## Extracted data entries
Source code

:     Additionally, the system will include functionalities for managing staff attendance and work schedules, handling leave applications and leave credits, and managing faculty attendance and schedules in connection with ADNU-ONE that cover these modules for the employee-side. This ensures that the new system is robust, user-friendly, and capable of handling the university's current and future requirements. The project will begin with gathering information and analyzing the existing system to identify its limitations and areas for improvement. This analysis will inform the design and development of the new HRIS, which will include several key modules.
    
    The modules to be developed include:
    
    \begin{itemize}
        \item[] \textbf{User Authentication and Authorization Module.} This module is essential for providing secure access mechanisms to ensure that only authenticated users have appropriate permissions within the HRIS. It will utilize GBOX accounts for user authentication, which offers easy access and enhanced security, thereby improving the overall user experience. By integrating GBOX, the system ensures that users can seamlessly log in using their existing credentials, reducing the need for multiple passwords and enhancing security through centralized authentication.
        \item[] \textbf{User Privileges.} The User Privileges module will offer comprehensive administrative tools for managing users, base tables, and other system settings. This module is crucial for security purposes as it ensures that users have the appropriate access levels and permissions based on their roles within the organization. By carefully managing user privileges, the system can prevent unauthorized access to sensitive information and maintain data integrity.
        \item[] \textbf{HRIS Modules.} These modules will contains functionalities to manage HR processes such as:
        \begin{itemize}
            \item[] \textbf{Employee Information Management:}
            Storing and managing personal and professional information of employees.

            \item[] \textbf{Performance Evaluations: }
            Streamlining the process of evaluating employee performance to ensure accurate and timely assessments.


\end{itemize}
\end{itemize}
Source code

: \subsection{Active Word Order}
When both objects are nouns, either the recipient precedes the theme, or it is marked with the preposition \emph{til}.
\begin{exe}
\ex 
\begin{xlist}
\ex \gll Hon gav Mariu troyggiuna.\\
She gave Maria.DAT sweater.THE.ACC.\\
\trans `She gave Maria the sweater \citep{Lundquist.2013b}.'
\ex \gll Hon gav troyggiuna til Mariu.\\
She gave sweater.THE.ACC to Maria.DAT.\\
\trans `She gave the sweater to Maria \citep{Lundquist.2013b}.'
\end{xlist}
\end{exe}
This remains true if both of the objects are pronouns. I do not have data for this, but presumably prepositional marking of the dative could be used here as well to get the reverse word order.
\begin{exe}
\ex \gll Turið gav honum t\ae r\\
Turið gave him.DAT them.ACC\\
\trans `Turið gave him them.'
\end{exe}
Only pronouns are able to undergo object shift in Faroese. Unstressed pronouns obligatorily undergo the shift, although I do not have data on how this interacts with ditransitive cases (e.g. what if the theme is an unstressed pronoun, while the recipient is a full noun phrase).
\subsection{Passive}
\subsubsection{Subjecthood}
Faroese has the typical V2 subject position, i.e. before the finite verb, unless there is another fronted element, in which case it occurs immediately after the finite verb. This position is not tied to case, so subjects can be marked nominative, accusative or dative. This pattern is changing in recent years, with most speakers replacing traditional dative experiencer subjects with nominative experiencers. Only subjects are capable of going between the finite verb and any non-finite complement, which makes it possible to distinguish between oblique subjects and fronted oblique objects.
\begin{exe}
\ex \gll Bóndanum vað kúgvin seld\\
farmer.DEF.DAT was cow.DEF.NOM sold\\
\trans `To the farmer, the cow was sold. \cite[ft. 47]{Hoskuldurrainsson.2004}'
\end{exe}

## WHAT YOU WILL DO
An exact copy of all the records is what is needed here.

## SOLUTION TO THE EXERCISE
Source code

:     Additionally, the system will include functionalities for managing staff attendance and work schedules, handling leave applications and leave credits, and managing faculty attendance and schedules in connection with ADNU-ONE that cover these modules for the employee-side. This ensures that the new system is robust, user-friendly, and capable of handling the university's current and future requirements. The project will begin with gathering information and analyzing the existing system to identify its limitations and areas for improvement. This analysis will inform the design and development of the new HRIS, which will include several key modules.
    
    The modules to be developed include:
    
    \begin{itemize}
        \item[] \textbf{User Authentication and Authorization Module.} This module is essential for providing secure access mechanisms to ensure that only authenticated users have appropriate permissions within the HRIS. It will utilize GBOX accounts for user authentication, which offers easy access and enhanced security, thereby improving the overall user experience. By integrating GBOX, the system ensures that users can seamlessly log in using their existing credentials, reducing the need for multiple passwords and enhancing security through centralized authentication.
        \item[] \textbf{User Privileges.} The User Privileges module will offer comprehensive administrative tools for managing users, base tables, and other system settings. This module is crucial for security purposes as it ensures that users have the appropriate access levels and permissions based on their roles within the organization. By carefully managing user privileges, the system can prevent unauthorized access to sensitive information and maintain data integrity.
        \item[] \textbf{HRIS Modules.} These modules will contains functionalities to manage HR processes such as:
        \begin{itemize}
            \item[] \textbf{Employee Information Management:}
            Storing and managing personal and professional information of employees.

            \item[] \textbf{Performance Evaluations: }
            Streamlining the process of evaluating employee performance to ensure accurate and timely assessments.


\end{itemize}
\end{itemize}
Source code

: \subsection{Active Word Order}
When both objects are nouns, either the recipient precedes the theme, or it is marked with the preposition \emph{til}.
\begin{exe}
\ex 
\begin{xlist}
\ex \gll Hon gav Mariu troyggiuna.\\
She gave Maria.DAT sweater.THE.ACC.\\
\trans `She gave Maria the sweater \citep{Lundquist.2013b}.'
\ex \gll Hon gav troyggiuna til Mariu.\\
She gave sweater.THE.ACC to Maria.DAT.\\
\trans `She gave the sweater to Maria \citep{Lundquist.2013b}.'
\end{xlist}
\end{exe}
This remains true if both of the objects are pronouns. I do not have data for this, but presumably prepositional marking of the dative could be used here as well to get the reverse word order.
\begin{exe}
\ex \gll Turið gav honum t\ae r\\
Turið gave him.DAT them.ACC\\
\trans `Turið gave him them.'
\end{exe}
Only pronouns are able to undergo object shift in Faroese. Unstressed pronouns obligatorily undergo the shift, although I do not have data on how this interacts with ditransitive cases (e.g. what if the theme is an unstressed pronoun, while the recipient is a full noun phrase).
\subsection{Passive}
\subsubsection{Subjecthood}
Faroese has the typical V2 subject position, i.e. before the finite verb, unless there is another fronted element, in which case it occurs immediately after the finite verb. This position is not tied to case, so subjects can be marked nominative, accusative or dative. This pattern is changing in recent years, with most speakers replacing traditional dative experiencer subjects with nominative experiencers. Only subjects are capable of going between the finite verb and any non-finite complement, which makes it possible to distinguish between oblique subjects and fronted oblique objects.
\begin{exe}
\ex \gll Bóndanum vað kúgvin seld\\
farmer.DEF.DAT was cow.DEF.NOM sold\\
\trans `To the farmer, the cow was sold. \cite[ft. 47]{Hoskuldurrainsson.2004}'
\end{exe}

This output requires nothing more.